I liked the book. A lot. I'll have to give my thoughts on that another day.



So, I love Ruth and Sheila's information about art in the floating world. However, I remember Ono refer to his "pleasure area" as a floating world too. There must be some connection. Or, is Ono the one who, as an artist, put them together?

Ukiyo-e (floating world) prints were called that because they so often depicted the floating world of pleasure--teahouse, bars, brothels, bathhouses, etc., the same kind of thing described by Ono.

l
l
l
l
his co-optation for imperialism/the war effort that was at the core. But the most tangible (or the most painful) part of that at least was his betrayal of his student Kuroda, if I have the name right.
That whole theme of the shift in what is accepted or even praised once the war was lost and the Americans were setting the moral and political parameters was also fascinating to me. The kind of shift that apparently catches many people up short in times of catastrophic change, such as better known to me in terms of postwar Germany or the American South in Reconstruction times.

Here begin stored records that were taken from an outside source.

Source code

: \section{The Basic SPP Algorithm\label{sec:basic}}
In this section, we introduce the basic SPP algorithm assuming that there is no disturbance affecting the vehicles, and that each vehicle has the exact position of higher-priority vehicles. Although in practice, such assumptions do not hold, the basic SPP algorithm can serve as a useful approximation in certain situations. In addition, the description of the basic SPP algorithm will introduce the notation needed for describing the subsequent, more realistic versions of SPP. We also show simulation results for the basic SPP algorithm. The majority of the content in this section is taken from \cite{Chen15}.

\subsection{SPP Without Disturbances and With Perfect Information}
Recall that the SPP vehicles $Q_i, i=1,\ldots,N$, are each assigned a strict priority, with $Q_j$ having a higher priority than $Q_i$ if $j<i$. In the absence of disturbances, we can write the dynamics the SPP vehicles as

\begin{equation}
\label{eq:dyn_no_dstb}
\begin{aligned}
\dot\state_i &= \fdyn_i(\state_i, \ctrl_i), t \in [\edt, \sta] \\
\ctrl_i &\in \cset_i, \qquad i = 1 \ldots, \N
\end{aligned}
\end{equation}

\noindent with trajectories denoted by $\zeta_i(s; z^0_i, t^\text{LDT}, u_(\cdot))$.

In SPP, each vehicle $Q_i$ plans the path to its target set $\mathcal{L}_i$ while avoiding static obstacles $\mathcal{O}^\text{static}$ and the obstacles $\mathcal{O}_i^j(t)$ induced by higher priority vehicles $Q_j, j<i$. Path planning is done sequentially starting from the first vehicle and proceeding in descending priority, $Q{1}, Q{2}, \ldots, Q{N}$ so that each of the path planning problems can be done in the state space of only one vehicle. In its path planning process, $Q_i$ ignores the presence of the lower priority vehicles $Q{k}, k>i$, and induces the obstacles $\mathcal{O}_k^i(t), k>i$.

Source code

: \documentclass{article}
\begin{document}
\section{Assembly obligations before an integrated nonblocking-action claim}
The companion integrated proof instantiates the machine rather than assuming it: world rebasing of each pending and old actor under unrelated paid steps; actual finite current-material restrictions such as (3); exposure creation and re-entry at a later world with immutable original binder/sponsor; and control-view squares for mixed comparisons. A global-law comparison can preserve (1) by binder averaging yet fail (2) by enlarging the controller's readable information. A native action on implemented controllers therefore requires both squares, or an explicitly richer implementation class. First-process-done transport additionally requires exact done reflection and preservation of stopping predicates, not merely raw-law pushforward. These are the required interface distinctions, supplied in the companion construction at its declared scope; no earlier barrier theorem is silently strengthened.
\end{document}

The theme of style and school reminded me strongly of Orhan Pamuk's use of a similar topic in My Name Is Read, where questions of style and perspective are an integral part of the plot. If I am remembering the details correctly, Ishiguro by contrast concentrates most of Ono's comments about style to one chapter, November 1949.

|
S
P
O
I
L
E
R
S
|
|---SPOILERS---
I was quite taken aback to learn about the backlash against those Japanese who had been nationalist/ imperialist in thought after the war had ended, and the blame placed on them. I find it particularly interesting as, to my knowledge, Japan has had an exceedingly chequered past about acknowledging war guilt/crimes. So, that part of the book was a learning experience.
I actually thought that Ono was less co-opted and more that he helped to start and champion a movement that militated for more Japanese patriotic themes in art, probably as part of the rising sense of Japanese power and nationalism that gripped the country at the time. In that, I think he was more part of the times than anything else.
In many ways, I thought of him as more like pre-World War I writers who wrote poems and books glorifying the sweetness of dying for your country. Of the English poets, I only know Rupert Brooke ("God be thanked Who has matched us with His hour, / And caught our youth, and wakened us from sleeping, / With hand made sure, clear eye, and sharpened power, / To turn, as swimmers into cleanness leaping, / Glad from a world grown old and cold and weary."), and he too suffered a posthumous backlash when the horrors of WWI became manifest. I also think of writers like Kipling (he of the "white man's burden") and Mason (The Four Feathers) who championed the cause of English colonialism.
What I also found interesting was the role of censorship. Ono's father burns his art in order to "encourage" him to go into business; Ono's second teacher burns his art too as being a betrayal of the principles that the studio was founded on. Ono was horribly naive though: He thought all that would happen would be that someone would give Kuroda a stern talking to. He didn't anticipate either the arrest or the burning of Kuroda's art that took place afterwards.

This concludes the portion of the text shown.